**PROBLEM TO WORK ON:**
Go through the entries below and copy each line containing the word "PCGrad".
────────
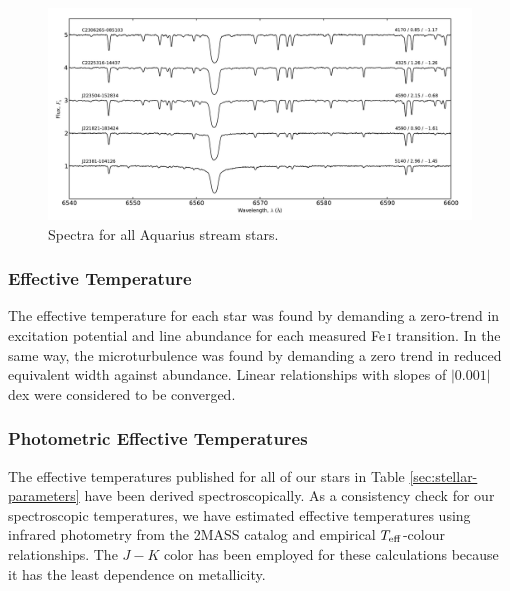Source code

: \documentclass{emulateapj}
\begin{document}
\begin{figure}[t!]
	\includegraphics[width=\textwidth]{./figures/spectra-h-alpha.pdf}
	\caption{Spectra for all Aquarius stream stars.}
	\label{fig:spectra-h-alpha}
\end{figure}

\subsubsection{Effective Temperature}
\label{sec:effective-teffs}
The effective temperature for each star was found by demanding a zero-trend in excitation potential and line abundance for each measured Fe\,\textsc{i} transition. In the same way, the microturbulence was found by demanding a zero trend in reduced equivalent width against abundance. Linear relationships with slopes of $|0.001|$ dex were considered to be converged. 

\subsubsection{Photometric Effective Temperatures}
\label{sec:photometric-temperatures}

The effective temperatures published for all of our stars in Table \ref{sec:stellar-parameters} have been derived spectroscopically. As a consistency check for our spectroscopic temperatures, we have estimated effective temperatures using infrared photometry from the 2MASS catalog and empirical $T_{\rm eff}$-colour relationships. The $J-K$ color has been employed for these calculations because it has the least dependence on metallicity. 
\end{document}
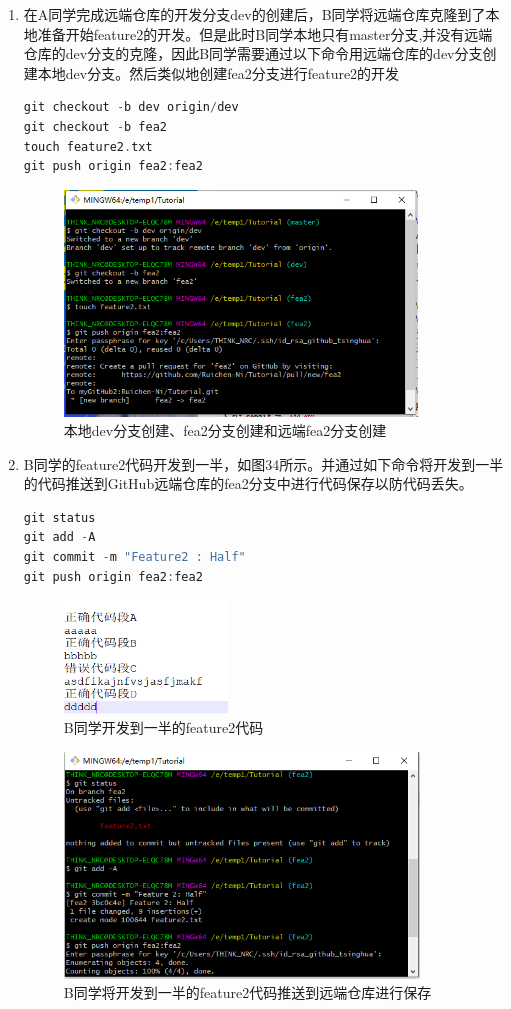 \documentclass[a4paper,14pt]{article}
\begin{document}
\begin{enumerate}[1. ]
\item 在A同学完成远端仓库的开发分支dev的创建后，B同学将远端仓库克隆到了本地准备开始feature2的开发。但是此时B同学本地只有master分支,并没有远端仓库的dev分支的克隆，因此B同学需要通过以下命令用远端仓库的dev分支创建本地dev分支。然后类似地创建fea2分支进行feature2的开发
{\color{red}
\begin{lstlisting}[language=C]
git checkout -b dev origin/dev
git checkout -b fea2
touch feature2.txt
git push origin fea2:fea2
\end{lstlisting}
}
\begin{figure}[h]
\centering
\includegraphics[height=6cm]{figure/stepB1}
\caption{本地dev分支创建、fea2分支创建和远端fea2分支创建}
\end{figure}

\newpage
\item B同学的feature2代码开发到一半，如图34所示。并通过如下命令将开发到一半的代码推送到GitHub远端仓库的fea2分支中进行代码保存以防代码丢失。
{\color{red}
\begin{lstlisting}[language=C]
git status
git add -A
git commit -m "Feature2 : Half"
git push origin fea2:fea2
\end{lstlisting}
}
\begin{figure}[h]
\centering
\includegraphics[height=3cm]{figure/stepB2}
\caption{B同学开发到一半的feature2代码}
\end{figure}
\begin{figure}[h]
\centering
\includegraphics[height=6cm]{figure/stepB3}
\caption{B同学将开发到一半的feature2代码推送到远端仓库进行保存}
\end{figure}


\end{enumerate}
\end{document}
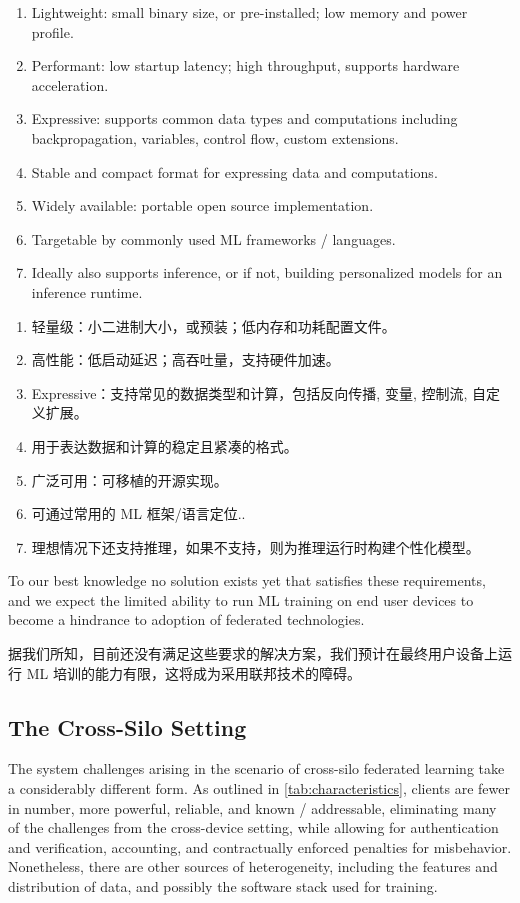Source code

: \begin{enumerate}
    \item Lightweight: small binary size, or pre-installed; low memory and power profile.
    \item Performant: low startup latency; high throughput, supports hardware acceleration.
    \item Expressive: supports common data types and computations including backpropagation, variables, control flow, custom extensions.
    \item Stable and compact format for expressing data and computations.
    \item Widely available: portable open source implementation.
    \item Targetable by commonly used ML frameworks / languages.
    \item Ideally also supports inference, or if not, building personalized models for an inference runtime.
\end{enumerate}
\begin{enumerate}
    \item 轻量级：小二进制大小，或预装；低内存和功耗配置文件。
    \item 高性能：低启动延迟；高吞吐量，支持硬件加速。
    \item Expressive：支持常见的数据类型和计算，包括反向传播, 变量, 控制流, 自定义扩展。
    \item 用于表达数据和计算的稳定且紧凑的格式。
    \item 广泛可用：可移植的开源实现。
    \item 可通过常用的 ML 框架/语言定位..
    \item 理想情况下还支持推理，如果不支持，则为推理运行时构建个性化模型。
\end{enumerate}

To our best knowledge no solution exists yet that satisfies these requirements, and we expect the limited ability to run ML training on end user devices to become a hindrance to adoption of federated technologies.

据我们所知，目前还没有满足这些要求的解决方案，我们预计在最终用户设备上运行 ML 培训的能力有限，这将成为采用联邦技术的障碍。

\subsection{The Cross-Silo Setting}
\label{subsec:systems-cross-silo-setting}
The system challenges arising in the scenario of cross-silo federated learning take a considerably different form. As outlined in \cref{tab:characteristics}, clients are fewer in number, more powerful, reliable, and known / addressable, eliminating many of the challenges from the cross-device setting, while allowing for authentication and verification, accounting, and contractually enforced penalties for misbehavior. Nonetheless, there are other sources of heterogeneity, including the features and distribution of data, and possibly the software stack used for training.

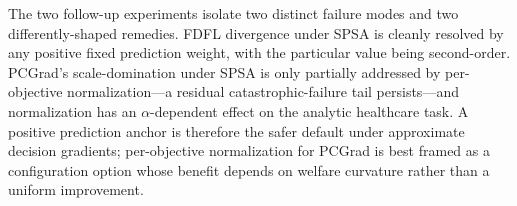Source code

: \documentclass[ijoc,sglanonrev]{informs4}
\begin{document}
The two follow-up experiments isolate two distinct failure modes
and two differently-shaped remedies. FDFL divergence under SPSA is
cleanly resolved by any positive fixed prediction weight, with the
particular value being second-order. PCGrad's scale-domination
under SPSA is only partially addressed by per-objective
normalization---a residual catastrophic-failure tail persists---and
normalization has an $\alpha$-dependent effect on the analytic
healthcare task. A positive prediction anchor is therefore the
safer default under approximate decision gradients; per-objective
normalization for PCGrad is best framed as a configuration option
whose benefit depends on welfare curvature rather than a uniform
improvement.

\end{document}
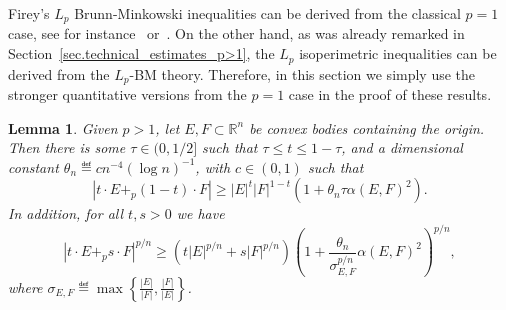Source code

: \documentclass[a4paper, 10pt, twoside]{amsart}
\numberwithin{equation}{section}
\newcommand{\lemmname}{Lemma}
\theoremstyle{plain}
\newtheorem{lemma}[theorem]{\lemmname}
\theoremstyle{definition}
\begin{document}
Firey's $L_p$ Brunn-Minkowski inequalities can be derived from the classical $p=1$ case, see for instance~\cite[Thm.~7.6.3]{boroczky2025isoperimetric} or~\cite{firey1962p}. On the other hand, as was already remarked in Section~\ref{sec.technical_estimates_p>1}, the $L_p$ isoperimetric inequalities can be derived from the $L_p$-BM theory. Therefore, in this section we simply use the stronger quantitative versions from the $p=1$ case in the proof of these results. 

\begin{lemma}\label{lemma.quantitative_LpBM}
    Given $p > 1$, let $E,F \subset \mathbb{R}^n$ be convex bodies containing the origin. Then there is some $\tau \in (0,1/2]$ such that $\tau \le t \le 1 - \tau$, and a dimensional constant $\theta_n \eqdef cn^{-4}{(\log n)}^{-1}$, with $c \in (0,1)$ such that
    \begin{equation}
        |t\cdot E +_p (1-t) \cdot F| \ge 
        |E|^t|F|^{1-t} 
        \left(
            1 + \theta_n \tau {\alpha(E,F)}^2
        \right).
    \end{equation}
    In addition, for all $t,s > 0$ we have 
    \begin{equation}
        {|t\cdot E +_p s\cdot F|}^{p/n} 
        \ge 
        \left(
            t {|E|}^{p/n} + s {|F|}^{p/n}
        \right)
        {\left(
            1 + \frac{\theta_n}{
                \sigma^{p/n}_{E,F}
            } {\alpha(E,F)}^2
        \right)}^{p/n},
    \end{equation}
    where $\sigma_{E,F} \eqdef \max \left\{
        \frac{|E|}{|F|},\frac{|F|}{|E|}
    \right\}$. 
\end{lemma}
\end{document}
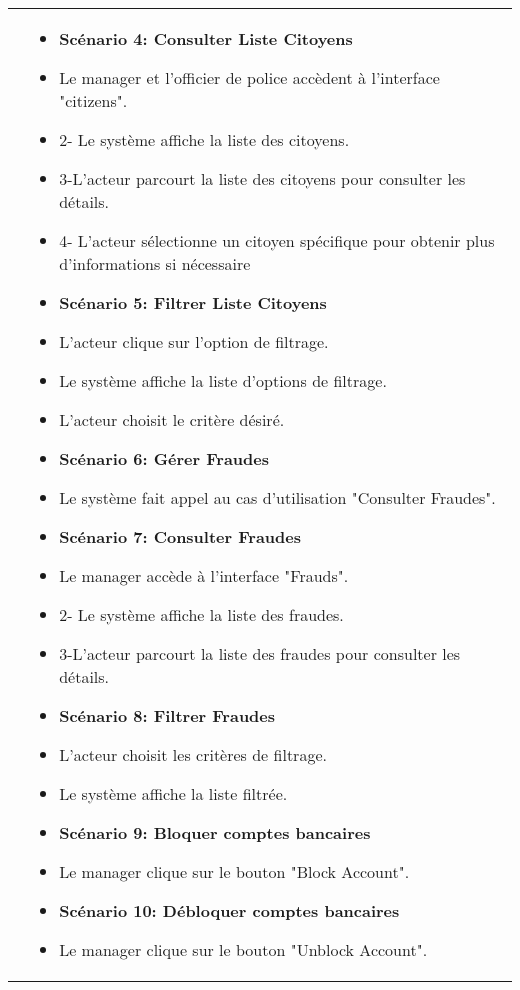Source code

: \begin{longtable}{|>{\arraybackslash}p{4.2cm}|>{\arraybackslash}p{12.5cm}|}
\textbf{} &
\begin{itemize}[label=]
  \item\textbf{Scénario 4: Consulter Liste Citoyens}
  \item Le manager et l'officier de police accèdent à l'interface "citizens".
  \item{2-} Le système affiche la liste des citoyens.
  \item 3-L’acteur parcourt la liste des citoyens pour consulter les détails.
  \item 4- L’acteur sélectionne un citoyen spécifique pour obtenir plus d’informations si nécessaire
  \item\textbf{Scénario 5: Filtrer Liste Citoyens}
  \item L'acteur clique sur l'option de filtrage.
  \item Le système affiche la liste d'options de filtrage.
  \item L'acteur choisit le critère désiré.
  \item\textbf{Scénario 6: Gérer Fraudes}
  \item Le système fait appel au cas d'utilisation "Consulter Fraudes".
   \item\textbf{Scénario 7: Consulter Fraudes}
  \item Le manager accède à l'interface "Frauds".
  \item{2-} Le système affiche la liste des fraudes.
  \item 3-L’acteur parcourt la liste des fraudes pour consulter les détails.
   \item\textbf{Scénario 8: Filtrer Fraudes}
   \item L'acteur choisit les critères de filtrage.
    \item Le système affiche la liste filtrée.

   \item\textbf{Scénario 9: Bloquer comptes bancaires}
  \item Le manager clique sur le bouton "Block Account".
   \item\textbf{Scénario 10: Débloquer comptes bancaires}
  \item Le manager clique sur le bouton "Unblock Account".
\end{itemize} \\


\end{longtable}
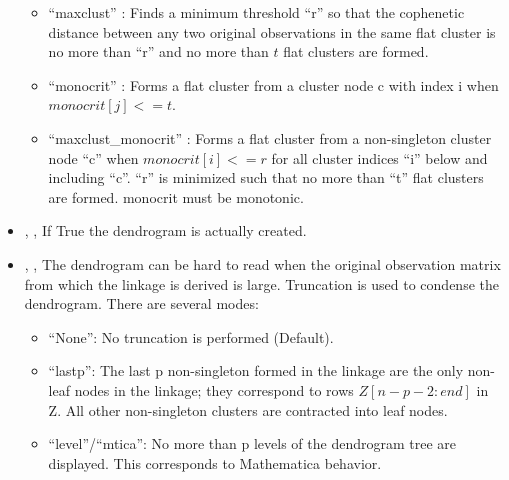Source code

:\begin{itemize}
\begin{itemize}
      \item   ``maxclust''         : Finds a minimum threshold ``r'' so that the cophenetic distance between any two original observations in the same flat cluster
                                     is no more than ``r'' and no more than $t$ flat clusters are formed.
      \item   ``monocrit''         : Forms a flat cluster from a cluster node c with index i when $monocrit[j] <= t$.
       \item  ``maxclust\_monocrit'' : Forms a flat cluster from a non-singleton cluster node ``c'' when $monocrit[i] <= r$ for all cluster indices ``i''
                                       below and including ``c''. ``r'' is minimized such that no more than ``t'' flat clusters are formed. monocrit must be
                                       monotonic.
    \end{itemize}
  \item {},     , If True the dendrogram is actually created.
  \item {}, , The dendrogram can be hard to read when the original observation matrix from which the
                                                                    linkage is derived is large. Truncation is used to condense the dendrogram. There are several
                                                                    modes:
                                                                    \begin{itemize}
                                                                      \item ``None'': No truncation is performed (Default).
                                                                      \item ``lastp'': The last p non-singleton formed in the linkage are the only non-leaf nodes
                                                                       in the linkage; they correspond to rows $Z[n-p-2:end]$ in Z. All other non-singleton
                                                                       clusters are contracted into leaf nodes.
                                                                      \item ``level''/``mtica'': No more than p levels of the dendrogram tree are displayed.
                                                                      This corresponds to Mathematica behavior.
                                                                    \end{itemize}

\end{itemize}
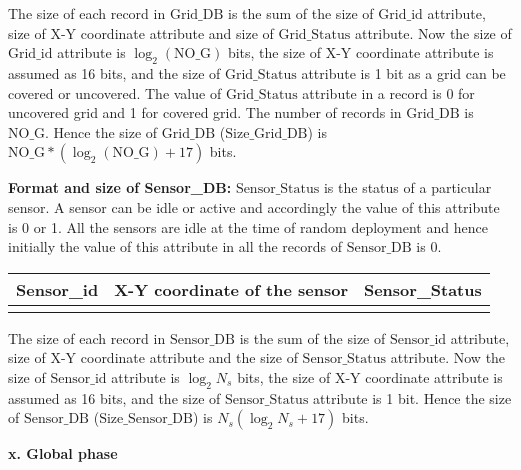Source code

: \documentclass{article}
\begin{document}
The size of each record in $\text{Grid\_DB}$ is the sum of the size of $\text{Grid\_id}$ attribute, size of X-Y coordinate attribute and size of $\text{Grid\_Status}$ attribute. Now the size of $\text{Grid\_id}$ attribute is $\log_2(\text{NO\_G})$ bits, the size of X-Y coordinate attribute is assumed as 16 bits, and the size of $\text{Grid\_Status}$ attribute is 1 bit as a grid can be covered or uncovered. The value of $\text{Grid\_Status}$ attribute in a record is 0 for uncovered grid and 1 for covered grid. The number of records in $\text{Grid\_DB}$ is $\text{NO\_G}$. Hence the size of $\text{Grid\_DB}$ ($\text{Size\_Grid\_DB}$) is $\text{NO\_G} * (\log_2(\text{NO\_G}) + 17)$ bits.

\noindent\textbf{Format and size of Sensor\_DB:} $\text{Sensor\_Status}$ is the status of a particular sensor. A sensor can be idle or active and accordingly the value of this attribute is 0 or 1. All the sensors are idle at the time of random deployment and hence initially the value of this attribute in all the records of $\text{Sensor\_DB}$ is 0.

\begin{center}
\begin{tabular}{|l|l|l|}
\hline
Sensor\_id & X-Y coordinate of the sensor & Sensor\_Status \\
\hline
 & & \\ %
\hline
\end{tabular}
\end{center}

The size of each record in $\text{Sensor\_DB}$ is the sum of the size of $\text{Sensor\_id}$ attribute, size of X-Y coordinate attribute and the size of $\text{Sensor\_Status}$ attribute. Now the size of $\text{Sensor\_id}$ attribute is $\log_2 N_s$ bits, the size of X-Y coordinate attribute is assumed as 16 bits, and the size of $\text{Sensor\_Status}$ attribute is 1 bit. Hence the size of $\text{Sensor\_DB}$ ($\text{Size\_Sensor\_DB}$) is $N_s(\log_2 N_s + 17)$ bits.

\noindent\textbf{x. Global phase}
\end{document}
────────
**EXERCISE RESPONSE:**
particular value being second-order. PCGrad's scale-domination
normalization for PCGrad is best framed as a configuration option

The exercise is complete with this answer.